A Most Violent Year

Director: J.C. Chandor (2015)

Visually and morally murky, this brooding New York crime thriller throws insubstantial punches from behind interesting shadows.

Shy on story this is a sombre exploration of the compromises necessary in perpetuating the myth of the American Dream.

In 1981 Oscar Isaac‘s immigrant self-made businessman, Abel, has put down a huge cash deposit to buy a derelict dockside property to expand his oil interests.

When David Oyelowo‘s District Attorney charges Abel for fraud and tax evasion, the bank refuse to loan Abel the money to complete his deal.

With seven days to raise the cash or lose everything he’s worked, Abel runs around the decaying, filthy and graffitied streets for meetings in back-rooms and barbershops.

Meanwhile his truckers and salespeople are being beaten up by rivals and his family are being threatened in their new home.
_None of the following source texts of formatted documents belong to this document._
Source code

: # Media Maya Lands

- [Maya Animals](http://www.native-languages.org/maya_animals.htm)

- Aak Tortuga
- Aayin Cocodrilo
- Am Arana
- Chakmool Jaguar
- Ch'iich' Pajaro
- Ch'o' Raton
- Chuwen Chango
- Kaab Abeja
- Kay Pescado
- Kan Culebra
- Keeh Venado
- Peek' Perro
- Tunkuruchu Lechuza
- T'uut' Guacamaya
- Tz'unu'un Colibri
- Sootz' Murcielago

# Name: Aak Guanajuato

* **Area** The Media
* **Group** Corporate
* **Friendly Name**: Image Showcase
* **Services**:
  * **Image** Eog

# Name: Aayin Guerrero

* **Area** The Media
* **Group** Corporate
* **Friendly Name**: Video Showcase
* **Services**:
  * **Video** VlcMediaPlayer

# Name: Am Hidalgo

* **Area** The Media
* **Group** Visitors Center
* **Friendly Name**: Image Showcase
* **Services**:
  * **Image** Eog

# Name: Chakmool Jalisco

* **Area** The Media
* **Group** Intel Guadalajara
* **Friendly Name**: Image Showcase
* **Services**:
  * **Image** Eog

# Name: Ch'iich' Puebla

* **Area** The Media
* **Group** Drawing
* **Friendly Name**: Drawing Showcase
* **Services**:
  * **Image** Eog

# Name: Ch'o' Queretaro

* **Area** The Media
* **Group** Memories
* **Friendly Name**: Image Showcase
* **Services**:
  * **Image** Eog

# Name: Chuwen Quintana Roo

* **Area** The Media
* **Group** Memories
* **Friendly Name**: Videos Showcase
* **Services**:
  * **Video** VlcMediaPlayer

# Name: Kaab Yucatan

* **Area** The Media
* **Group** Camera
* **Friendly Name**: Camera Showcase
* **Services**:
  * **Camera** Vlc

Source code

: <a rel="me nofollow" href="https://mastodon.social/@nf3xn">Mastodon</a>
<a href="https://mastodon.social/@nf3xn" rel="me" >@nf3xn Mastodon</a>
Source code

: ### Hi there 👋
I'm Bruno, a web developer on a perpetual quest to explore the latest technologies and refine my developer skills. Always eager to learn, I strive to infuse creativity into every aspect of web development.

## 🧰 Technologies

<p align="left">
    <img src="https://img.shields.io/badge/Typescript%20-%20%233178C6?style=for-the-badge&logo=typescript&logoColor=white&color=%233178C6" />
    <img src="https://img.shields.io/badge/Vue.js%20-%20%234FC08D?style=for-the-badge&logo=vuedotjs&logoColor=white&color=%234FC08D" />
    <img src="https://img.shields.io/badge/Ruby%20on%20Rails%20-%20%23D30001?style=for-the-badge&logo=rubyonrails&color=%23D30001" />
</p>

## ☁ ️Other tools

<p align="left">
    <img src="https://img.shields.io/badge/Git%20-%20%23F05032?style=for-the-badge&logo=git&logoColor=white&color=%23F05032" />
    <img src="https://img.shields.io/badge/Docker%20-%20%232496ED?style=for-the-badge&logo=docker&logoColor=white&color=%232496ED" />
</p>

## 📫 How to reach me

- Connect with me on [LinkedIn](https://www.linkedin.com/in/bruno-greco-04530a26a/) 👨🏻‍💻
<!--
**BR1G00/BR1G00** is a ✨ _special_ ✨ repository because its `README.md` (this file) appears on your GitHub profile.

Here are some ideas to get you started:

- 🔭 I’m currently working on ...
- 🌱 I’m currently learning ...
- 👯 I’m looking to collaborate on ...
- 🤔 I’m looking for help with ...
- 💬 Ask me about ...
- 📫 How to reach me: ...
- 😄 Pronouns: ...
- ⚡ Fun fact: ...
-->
Jessica Chastain captivates as Abel’s beautiful and mob-connected wife, Anna, but she’s mostly there to spur him on and cook the books on his behalf.

Abel is naively unaware of his own inconsistencies with corruption and violence taking him by surprise, despite being mobbed up to the eyeballs and knowingly guilty as charged.

Everything is captured in a low key register: the lighting, the performances, the mood. It’s carefully calculated but struggles under its weighty self importance.

Brian De Palma’s gaudy masterpiece Scarface is deliberately referenced in Chastain’s icy style and the synthesised score, but this has none of the energy, bling, coke, violence or fun.

Only occasionally violent and taking place over a mere thirty three days, A Most Violent Year is a mis-named disappointment.